Detto, fatto. Nella seduta del consiglio dei ministri di ieri, 8 marzo, il Governo ha approvato una proposta di legge dal nome di per sé esplicativo: “Lex Bank Austria”

In cosa consiste la norma

Come riporta il quotidiano austriaco “Der Standard” la legge, ora al vaglio del Parlamento austriaco, dovrebbe chiarire che Bank Austria dovrà pagare l’aliquota base prevista per tali operazioni, ovvero un contributo pensionistico pari al 22,8 per cento dell'ultima retribuzione.

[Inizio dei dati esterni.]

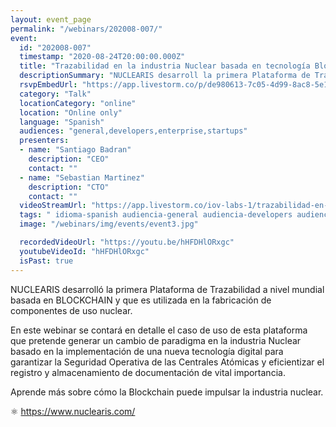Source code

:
 ```yaml
---
layout: event_page
permalink: "/webinars/202008-007/"
event:
  id: "202008-007"
  timestamp: "2020-08-24T20:00:00.000Z"
  title: "Trazabilidad en la industria Nuclear basada en tecnología Blockchain"
  descriptionSummary: "NUCLEARIS desarroll la primera Plataforma de Trazabilidad a nivel mundial basada en BLOCKCHAIN y que es utilizada en la fabricaci n de comp…"
  rsvpEmbedUrl: "https://app.livestorm.co/p/de980613-7c05-4d99-8ac8-5e1cef829757/form"
  category: "Talk"
  locationCategory: "online"
  location: "Online only"
  language: "Spanish"
  audiences: "general,developers,enterprise,startups"
  presenters:
  - name: "Santiago Badran"
    description: "CEO"
    contact: ""
  - name: "Sebastian Martinez"
    description: "CTO"
    contact: ""
  videoStreamUrl: "https://app.livestorm.co/iov-labs-1/trazabilidad-en-la-industria-nuclear"
  tags: " idioma-spanish audiencia-general audiencia-developers audiencia-enterprise audiencia-startups recent"
  image: "/webinars/img/events/event3.jpg"

  recordedVideoUrl: "https://youtu.be/hHFDHlORxgc"
  youtubeVideoId: "hHFDHlORxgc"
  isPast: true
---
```



NUCLEARIS desarrolló la primera Plataforma de Trazabilidad a nivel mundial basada en BLOCKCHAIN y que es utilizada en la fabricación de componentes de uso nuclear.

En este webinar se contará en detalle el caso de uso de esta plataforma que pretende generar un cambio de paradigma en la industria Nuclear basado en la implementación de una nueva tecnología digital para garantizar la Seguridad Operativa de las Centrales Atómicas y eficientizar el registro y almacenamiento de documentación de vital importancia.

Aprende más sobre cómo la Blockchain puede impulsar la industria nuclear.

⚛️ https://www.nuclearis.com/

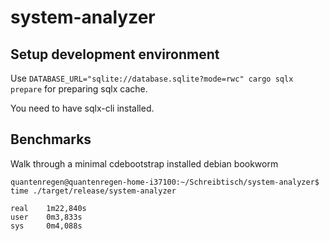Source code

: # system-analyzer

## Setup development environment

Use `DATABASE_URL="sqlite://database.sqlite?mode=rwc" cargo sqlx prepare` for preparing sqlx cache.

You need to have sqlx-cli installed.

## Benchmarks

Walk through a minimal cdebootstrap installed debian bookworm

```
quantenregen@quantenregen-home-i37100:~/Schreibtisch/system-analyzer$ time ./target/release/system-analyzer

real    1m22,840s
user    0m3,833s
sys     0m4,088s
```
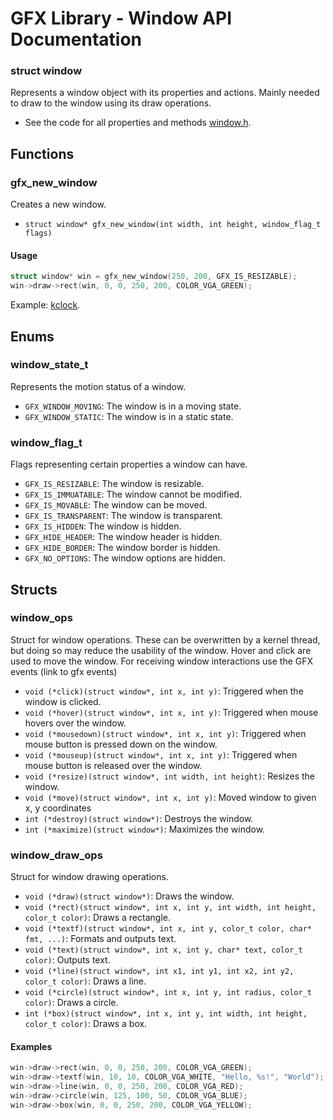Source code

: # GFX Library - Window API Documentation

### struct window
Represents a window object with its properties and actions.
Mainly needed to draw to the window using its draw operations.

- See the code for all properties and methods [window.h](https://github.com/joexbayer/RetrOS-32/blob/main/include/gfx/window.h).

## Functions

### gfx_new_window
Creates a new window.

- `struct window* gfx_new_window(int width, int height, window_flag_t flags)`

#### Usage
```c
struct window* win = gfx_new_window(250, 200, GFX_IS_RESIZABLE);
win->draw->rect(win, 0, 0, 250, 200, COLOR_VGA_GREEN);
```
Example: [kclock](https://github.com/joexbayer/RetrOS-32/blob/main/kernel/kthreads/kclock.c).

## Enums

### window_state_t
Represents the motion status of a window.

- `GFX_WINDOW_MOVING`: The window is in a moving state.
- `GFX_WINDOW_STATIC`: The window is in a static state.

### window_flag_t
Flags representing certain properties a window can have.

- `GFX_IS_RESIZABLE`: The window is resizable.
- `GFX_IS_IMMUATABLE`: The window cannot be modified.
- `GFX_IS_MOVABLE`: The window can be moved.
- `GFX_IS_TRANSPARENT`: The window is transparent.
- `GFX_IS_HIDDEN`: The window is hidden.
- `GFX_HIDE_HEADER`: The window header is hidden.
- `GFX_HIDE_BORDER`: The window border is hidden.
- `GFX_NO_OPTIONS`: The window options are hidden.

## Structs

### window_ops
Struct for window operations.
These can be overwritten by a kernel thread, but doing so may reduce the usability of the window.
Hover and click are used to move the window. For receiving window interactions use the GFX events (link to gfx events)

- `void (*click)(struct window*, int x, int y)`: Triggered when the window is clicked.
- `void (*hover)(struct window*, int x, int y)`: Triggered when mouse hovers over the window.
- `void (*mousedown)(struct window*, int x, int y)`: Triggered when mouse button is pressed down on the window.
- `void (*mouseup)(struct window*, int x, int y)`: Triggered when mouse button is released over the window.
- `void (*resize)(struct window*, int width, int height)`: Resizes the window.
- `void (*move)(struct window*, int x, int y)`: Moved window to given x, y coordinates
- `int (*destroy)(struct window*)`: Destroys the window.
- `int (*maximize)(struct window*)`: Maximizes the window.

### window_draw_ops
Struct for window drawing operations.

- `void (*draw)(struct window*)`: Draws the window.
- `void (*rect)(struct window*, int x, int y, int width, int height, color_t color)`: Draws a rectangle.
- `void (*textf)(struct window*, int x, int y, color_t color, char* fmt, ...)`: Formats and outputs text.
- `void (*text)(struct window*, int x, int y, char* text, color_t color)`: Outputs text.
- `void (*line)(struct window*, int x1, int y1, int x2, int y2, color_t color)`: Draws a line.
- `void (*circle)(struct window*, int x, int y, int radius, color_t color)`: Draws a circle.
- `int (*box)(struct window*, int x, int y, int width, int height, color_t color)`: Draws a box.

#### Examples
```c
win->draw->rect(win, 0, 0, 250, 200, COLOR_VGA_GREEN);
win->draw->textf(win, 10, 10, COLOR_VGA_WHITE, "Hello, %s!", "World");
win->draw->line(win, 0, 0, 250, 200, COLOR_VGA_RED);
win->draw->circle(win, 125, 100, 50, COLOR_VGA_BLUE);
win->draw->box(win, 0, 0, 250, 200, COLOR_VGA_YELLOW);
```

Bank Austria aveva invece deliberato di attuare lo switch tra i due sistemi pensionistici, avvalendosi di una normativa introdotta nel 1956, che prevedeva il pagamento di un’aliquota agevolata del 7%. Una differenza percentuale non di poco conto, che in soldoni si traduce in circa 500 milioni di euro di maggiori oneri a carico di UniCredit.

La banca aveva stimato un onere di 224 milioni di euro, importo che salirà a 728.7 milioni di euro se quanto proposto dal Governo verrà ratificato dal Parlamento austriaco.

C’è, dunque, un effetto significativo che mette apprensione non solo ai manager dell'istituto bancario guidato da Federico Ghizzoni, ma anche tra gli stessi lavoratori.

La giornalista austriaca Renate Gaber, nel suo articolo sulla questione, ha concluso ponendosi una tagliente domanda: potrà il CdA della banca mantenere la promessa che non ci saranno licenziamenti forzati? Lo scopriremo presto. Oggi, 9 marzo, è in agenda una riunione tra i vertici di Bank Austria ed i rappresentanti dei lavoratori.